I am intrigued by a protein called clathrin. It consumes my interest in a unique way and has done for quite a large number of years. Why would something as functional as a protein prove such an attractive object of study?
Clathrin cage structures. Kyle Morris and Corinne Smith, University of Warwick
The first reason is that it is actually attractive to look at. It has the unusual property of being able to form geometric lattices both as part of its function in cells and in a test tube as purified protein. Geometric structures are surprising to see in nature. When they do occur they look, well, unnatural. Just look at the lattice structures formed by these fungi, indusiata and clathrus ruber.
Indusiata and clathrus ruber
We expect biological material to be messy and irregular, and of course this often appears to be the case.
But look more closely and you discover that there is a system generating biological matter that follows physical and chemical laws as strictly as any builder or engineer. The processes are just way more complex. So, when we look at the biology, say of the enzyme lysozyme from some gloopy egg white, we see that the amino acid chain it is composed of forms intricate, highly organized patterns of helices and zig-zag strands.
3D path of the protein chain of hen egg white lysozyme which forms helical structures. The arrow motif represents zig-zag structures called beta-strands. Diamond, R. (1974) J.Mol.Biol. 82: 371-391 1LYZ.pdb
Clathrin doesn’t only interest me for the way it looks, it is involved in an intricate mechanism of cellular transport called endocytosis. Clathrin helps cells to absorb nutrients like cholesterol and other required molecules and take them to where they are needed. To do this, the required molecule sticks to a protein embedded in the cell membrane called a receptor. Clathrin helps the cell to engulf this portion of the membrane into a lipid vesicle, which is detached and transported to its next destination. This is process is called clathrin-mediated endocytosis, which is one of several different systems of endocytosis used by cells.
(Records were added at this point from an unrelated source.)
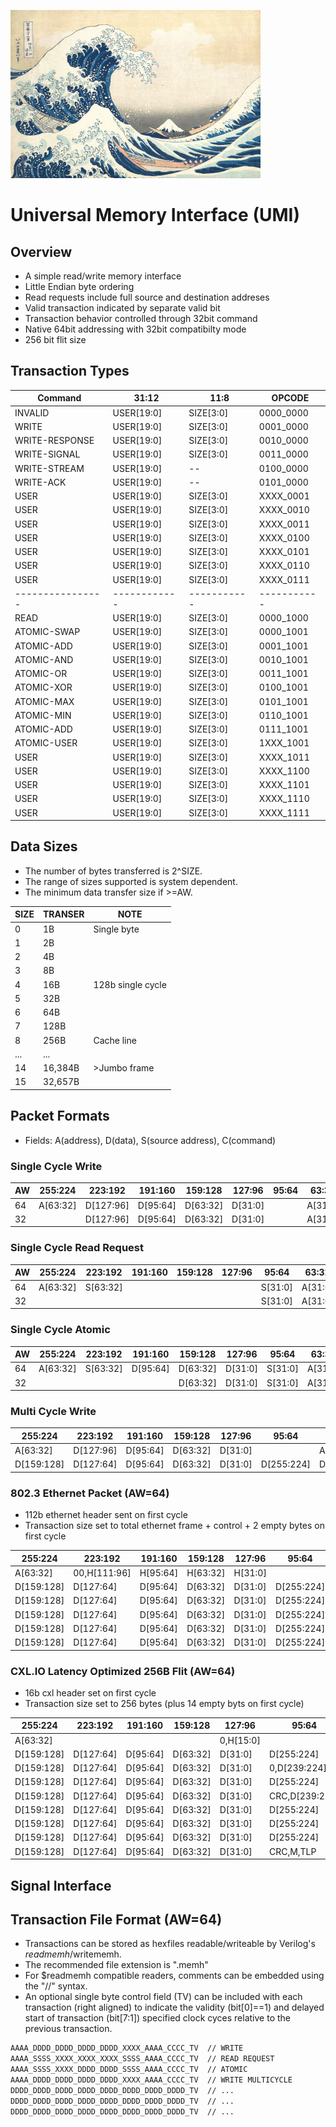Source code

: ![UMI](docs/_images/hokusai.jpg)

# Universal Memory Interface (UMI)

## Overview

* A simple read/write memory interface
* Little Endian byte ordering
* Read requests include full source and destination addreses
* Valid transaction indicated by separate valid bit
* Transaction behavior controlled through 32bit command
* Native 64bit addressing with 32bit compatibilty mode
* 256 bit flit size

## Transaction Types

| Command        | 31:12      |  11:8     |  OPCODE   |
|----------------|------------|-----------|-----------|
| INVALID        | USER[19:0] | SIZE[3:0] | 0000_0000 |
| WRITE          | USER[19:0] | SIZE[3:0] | 0001_0000 |
| WRITE-RESPONSE | USER[19:0] | SIZE[3:0] | 0010_0000 |
| WRITE-SIGNAL   | USER[19:0] | SIZE[3:0] | 0011_0000 |
| WRITE-STREAM   | USER[19:0] | --        | 0100_0000 |
| WRITE-ACK      | USER[19:0] | --        | 0101_0000 |
| USER           | USER[19:0] | SIZE[3:0] | XXXX_0001 |
| USER           | USER[19:0] | SIZE[3:0] | XXXX_0010 |
| USER           | USER[19:0] | SIZE[3:0] | XXXX_0011 |
| USER           | USER[19:0] | SIZE[3:0] | XXXX_0100 |
| USER           | USER[19:0] | SIZE[3:0] | XXXX_0101 |
| USER           | USER[19:0] | SIZE[3:0] | XXXX_0110 |
| USER           | USER[19:0] | SIZE[3:0] | XXXX_0111 |
|----------------|------------|-----------|-----------|
| READ           | USER[19:0] | SIZE[3:0] | 0000_1000 |
| ATOMIC-SWAP    | USER[19:0] | SIZE[3:0] | 0000_1001 |
| ATOMIC-ADD     | USER[19:0] | SIZE[3:0] | 0001_1001 |
| ATOMIC-AND     | USER[19:0] | SIZE[3:0] | 0010_1001 |
| ATOMIC-OR      | USER[19:0] | SIZE[3:0] | 0011_1001 |
| ATOMIC-XOR     | USER[19:0] | SIZE[3:0] | 0100_1001 |
| ATOMIC-MAX     | USER[19:0] | SIZE[3:0] | 0101_1001 |
| ATOMIC-MIN     | USER[19:0] | SIZE[3:0] | 0110_1001 |
| ATOMIC-ADD     | USER[19:0] | SIZE[3:0] | 0111_1001 |
| ATOMIC-USER    | USER[19:0] | SIZE[3:0] | 1XXX_1001 |
| USER           | USER[19:0] | SIZE[3:0] | XXXX_1011 |
| USER           | USER[19:0] | SIZE[3:0] | XXXX_1100 |
| USER           | USER[19:0] | SIZE[3:0] | XXXX_1101 |
| USER           | USER[19:0] | SIZE[3:0] | XXXX_1110 |
| USER           | USER[19:0] | SIZE[3:0] | XXXX_1111 |

## Data Sizes

* The number of bytes transferred is 2^SIZE.
* The range of sizes supported is system dependent.
* The minimum data transfer size if >=AW.

| SIZE    | TRANSER   | NOTE              |
|---------|-----------|-------------------|
| 0       | 1B        | Single byte       |
| 1       | 2B        |                   |
| 2       | 4B        |                   |
| 3       | 8B        |                   |
| 4       | 16B       | 128b single cycle |
| 5       | 32B       |                   |
| 6       | 64B       |                   |
| 7       | 128B      |                   |
| 8       | 256B      | Cache line        |
| ...     | ...       |                   |
| 14      | 16,384B   | >Jumbo frame      |
| 15      | 32,657B   |                   |

## Packet Formats

* Fields: A(address), D(data), S(source address), C(command)


### Single Cycle Write

|AW |255:224 |223:192  |191:160 |159:128 |127:96 |95:64  | 63:32 | 31:0  |
|---|--------|---------|--------|--------|-------|-------|-------|-------|
|64 |A[63:32]|D[127:96]|D[95:64]|D[63:32]|D[31:0]|       |A[31:0]|C[31:0]|
|32 |        |D[127:96]|D[95:64]|D[63:32]|D[31:0]|       |A[31:0]|C[31:0]|

### Single Cycle Read Request

|AW |255:224 |223:192  |191:160 |159:128 |127:96 |95:64  | 63:32 | 31:0  |
|---|--------|---------|--------|--------|-------|-------|-------|-------|
|64 |A[63:32]|S[63:32] |        |        |       |S[31:0]|A[31:0]|C[31:0]|
|32 |        |         |        |        |       |S[31:0]|A[31:0]|C[31:0]|

### Single Cycle Atomic

|AW |255:224 |223:192  |191:160 |159:128 |127:96 |95:64  | 63:32 | 31:0  |
|---|--------|---------|--------|--------|-------|-------|-------|-------|
|64 |A[63:32]|S[63:32] |D[95:64]|D[63:32]|D[31:0]|S[31:0]|A[31:0]|C[31:0]|
|32 |        |         |        |D[63:32]|D[31:0]|S[31:0]|A[31:0]|C[31:0]|


### Multi Cycle Write

|255:224   |223:192  |191:160 |159:128 |127:96 |95:64     |63:32     | 31:0    |
|----------|---------|--------|--------|-------|----------|----------|----------|
|A[63:32]  |D[127:96]|D[95:64]|D[63:32]|D[31:0]|          |A[31:0]   |C[31:0]   |
|D[159:128]|D[127:64]|D[95:64]|D[63:32]|D[31:0]|D[255:224]|D[223:192]|D[191:160]|

### 802.3 Ethernet Packet (AW=64)

* 112b ethernet header sent on first cycle
* Transaction size set to total ethernet frame + control + 2 empty bytes on first cycle

|255:224   |223:192     |191:160 |159:128 |127:96  |95:64     | 63:32    | 31:0     |
|----------|------------|--------|--------|--------|----------|----------|----------|
|A[63:32]  |00,H[111:96]|H[95:64]|H[63:32]|H[31:0] |          |A[31:0]   |C[31:0]   |
|D[159:128]|D[127:64]   |D[95:64]|D[63:32]|D[31:0] |D[255:224]|D[223:192]|D[191:160]|
|D[159:128]|D[127:64]   |D[95:64]|D[63:32]|D[31:0] |D[255:224]|D[223:192]|D[191:160]|
|D[159:128]|D[127:64]   |D[95:64]|D[63:32]|D[31:0] |D[255:224]|D[223:192]|D[191:160]|
|D[159:128]|D[127:64]   |D[95:64]|D[63:32]|D[31:0] |D[255:224]|D[223:192]|D[191:160]|
|D[159:128]|D[127:64]   |D[95:64]|D[63:32]|D[31:0] |D[255:224]|D[223:192]|D[191:160]|

### CXL.IO Latency Optimized 256B Flit (AW=64)

* 16b cxl header set on first cycle
* Transaction size set to 256 bytes (plus 14 empty byts on first cycle)

|255:224   |223:192  |191:160 |159:128 |127:96   |95:64         | 63:32    | 31:0     |
|----------|---------|--------|--------|---------|--------------|----------|----------|
|A[63:32]  |         |        |        |0,H[15:0]|              |A[31:0]   |C[31:0]   |
|D[159:128]|D[127:64]|D[95:64]|D[63:32]|D[31:0]  |D[255:224]    |D[223:192]|D[191:160]|
|D[159:128]|D[127:64]|D[95:64]|D[63:32]|D[31:0]  |0,D[239:224]  |D[223:192]|D[191:160]|
|D[159:128]|D[127:64]|D[95:64]|D[63:32]|D[31:0]  |D[255:224]    |D[223:192]|D[191:160]|
|D[159:128]|D[127:64]|D[95:64]|D[63:32]|D[31:0]  |CRC,D[239:224]|D[223:192]|D[191:160]|
|D[159:128]|D[127:64]|D[95:64]|D[63:32]|D[31:0]  |D[255:224]    |D[223:192]|D[191:160]|
|D[159:128]|D[127:64]|D[95:64]|D[63:32]|D[31:0]  |D[255:224]    |D[223:192]|D[191:160]|
|D[159:128]|D[127:64]|D[95:64]|D[63:32]|D[31:0]  |D[255:224]    |D[223:192]|D[191:160]|
|D[159:128]|D[127:64]|D[95:64]|D[63:32]|D[31:0]  |CRC,M,TLP     |D[223:192]|D[191:160]|

## Signal Interface


## Transaction File Format (AW=64)

* Transactions can be stored as hexfiles readable/writeable by Verilog's
$readmemh/$writememh.
* The recommended file extension is ".memh"
* For $readmemh compatible readers, comments can be embedded using the "//" syntax.
* An optional single byte control field (TV) can be included with each transaction
(right aligned) to indicate the validity (bit[0]==1) and delayed start of
transaction (bit[7:1]) specified clock cyces relative to the previous transaction.

```txt
AAAA_DDDD_DDDD_DDDD_DDDD_XXXX_AAAA_CCCC_TV  // WRITE
AAAA_SSSS_XXXX_XXXX_XXXX_SSSS_AAAA_CCCC_TV  // READ REQUEST
AAAA_SSSS_XXXX_DDDD_DDDD_SSSS_AAAA_CCCC_TV  // ATOMIC
AAAA_DDDD_DDDD_DDDD_DDDD_XXXX_AAAA_CCCC_TV  // WRITE MULTICYCLE
DDDD_DDDD_DDDD_DDDD_DDDD_DDDD_DDDD_DDDD_TV  // ...
DDDD_DDDD_DDDD_DDDD_DDDD_DDDD_DDDD_DDDD_TV  // ...
DDDD_DDDD_DDDD_DDDD_DDDD_DDDD_DDDD_DDDD_TV  // ...
```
In fact organisms make use of endocytosis to do much more than simply import nutrients. This type of biological machinery also supports the function of neurons, helps cells send chemical messages to control their function and enables newly made cells develop the features they need for more specialised work. So understanding in detail how endocytosis works contributes to our knowledge of many different aspects of the life of a cell.
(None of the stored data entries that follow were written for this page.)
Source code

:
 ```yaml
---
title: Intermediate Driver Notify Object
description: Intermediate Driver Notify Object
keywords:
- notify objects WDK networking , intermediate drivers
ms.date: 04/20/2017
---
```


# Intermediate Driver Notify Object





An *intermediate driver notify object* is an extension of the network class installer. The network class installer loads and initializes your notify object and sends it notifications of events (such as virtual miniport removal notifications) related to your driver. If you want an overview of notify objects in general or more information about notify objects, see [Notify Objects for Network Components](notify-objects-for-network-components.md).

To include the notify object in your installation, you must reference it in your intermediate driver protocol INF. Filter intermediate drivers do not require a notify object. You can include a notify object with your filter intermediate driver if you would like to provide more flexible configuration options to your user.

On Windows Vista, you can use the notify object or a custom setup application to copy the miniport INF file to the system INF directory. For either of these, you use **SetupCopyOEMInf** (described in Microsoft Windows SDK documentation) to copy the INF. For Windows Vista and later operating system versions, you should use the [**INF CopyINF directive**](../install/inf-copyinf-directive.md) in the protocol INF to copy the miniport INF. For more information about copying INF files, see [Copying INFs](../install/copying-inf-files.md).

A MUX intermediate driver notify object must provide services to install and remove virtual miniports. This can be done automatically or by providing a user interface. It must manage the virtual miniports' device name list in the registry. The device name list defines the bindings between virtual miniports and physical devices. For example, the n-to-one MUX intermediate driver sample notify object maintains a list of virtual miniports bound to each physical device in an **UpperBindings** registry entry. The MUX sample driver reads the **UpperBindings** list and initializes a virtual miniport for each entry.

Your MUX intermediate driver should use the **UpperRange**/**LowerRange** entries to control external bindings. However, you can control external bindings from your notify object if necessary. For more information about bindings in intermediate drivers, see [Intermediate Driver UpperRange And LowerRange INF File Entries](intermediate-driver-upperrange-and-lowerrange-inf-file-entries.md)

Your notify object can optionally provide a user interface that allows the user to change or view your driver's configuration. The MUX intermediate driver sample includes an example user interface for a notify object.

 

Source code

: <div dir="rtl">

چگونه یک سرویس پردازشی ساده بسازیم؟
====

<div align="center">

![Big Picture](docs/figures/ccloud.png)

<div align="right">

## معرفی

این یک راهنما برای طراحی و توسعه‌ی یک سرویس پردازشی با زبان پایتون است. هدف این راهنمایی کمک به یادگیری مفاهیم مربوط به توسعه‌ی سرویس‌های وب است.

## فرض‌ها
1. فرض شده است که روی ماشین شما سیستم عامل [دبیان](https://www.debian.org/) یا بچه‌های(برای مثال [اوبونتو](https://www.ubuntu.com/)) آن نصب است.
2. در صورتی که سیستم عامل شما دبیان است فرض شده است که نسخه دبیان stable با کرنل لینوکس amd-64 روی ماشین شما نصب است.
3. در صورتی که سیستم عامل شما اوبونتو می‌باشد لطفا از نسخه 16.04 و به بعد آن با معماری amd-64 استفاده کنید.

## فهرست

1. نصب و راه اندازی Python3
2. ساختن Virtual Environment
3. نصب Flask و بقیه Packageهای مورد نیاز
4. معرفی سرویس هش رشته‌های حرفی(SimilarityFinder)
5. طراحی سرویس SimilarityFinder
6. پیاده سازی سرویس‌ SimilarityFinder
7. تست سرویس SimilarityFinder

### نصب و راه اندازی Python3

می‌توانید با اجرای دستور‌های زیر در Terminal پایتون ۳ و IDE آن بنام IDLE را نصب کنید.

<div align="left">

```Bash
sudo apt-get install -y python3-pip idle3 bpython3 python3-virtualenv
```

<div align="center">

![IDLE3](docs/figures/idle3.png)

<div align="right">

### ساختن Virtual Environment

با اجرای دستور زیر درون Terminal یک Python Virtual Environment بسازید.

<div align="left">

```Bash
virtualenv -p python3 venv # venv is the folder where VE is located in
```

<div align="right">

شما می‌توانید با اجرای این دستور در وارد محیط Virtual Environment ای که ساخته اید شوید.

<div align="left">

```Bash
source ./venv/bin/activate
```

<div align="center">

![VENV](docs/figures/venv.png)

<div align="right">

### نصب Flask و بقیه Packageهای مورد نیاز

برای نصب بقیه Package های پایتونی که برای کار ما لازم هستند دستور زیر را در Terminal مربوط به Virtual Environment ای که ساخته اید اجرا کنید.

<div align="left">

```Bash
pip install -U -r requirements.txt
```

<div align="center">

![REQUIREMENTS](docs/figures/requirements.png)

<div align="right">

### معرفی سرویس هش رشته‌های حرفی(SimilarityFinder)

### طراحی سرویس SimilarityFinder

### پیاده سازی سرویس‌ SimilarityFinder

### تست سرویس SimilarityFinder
Described like this endocytosis seems like rather a simple mechanism but clathrin is just one of many proteins that work together to make this happen. As well as forming lattice structures around these lipid vesicles, clathrin needs to interact efficiently with a complex protein network to perform its role. How it manages to do this is the current focus of my research. We take pictures of clathrin molecules in ice using an electron microscope and analyse them. These pictures reveal very detailed information about the precise internal structure of clathrin and we hope to be able to see in 3D detail how clathrin interacts with the network of proteins it coordinates. Getting a detailed picture like this will help us see how this system works and might even lead to new ways to control endocytosis. This could in turn help development of new therapies for diseases, including some cancers, familial hypercolesterolaemia and Alzhemier’s disease, where endocytic mechanisms play a role.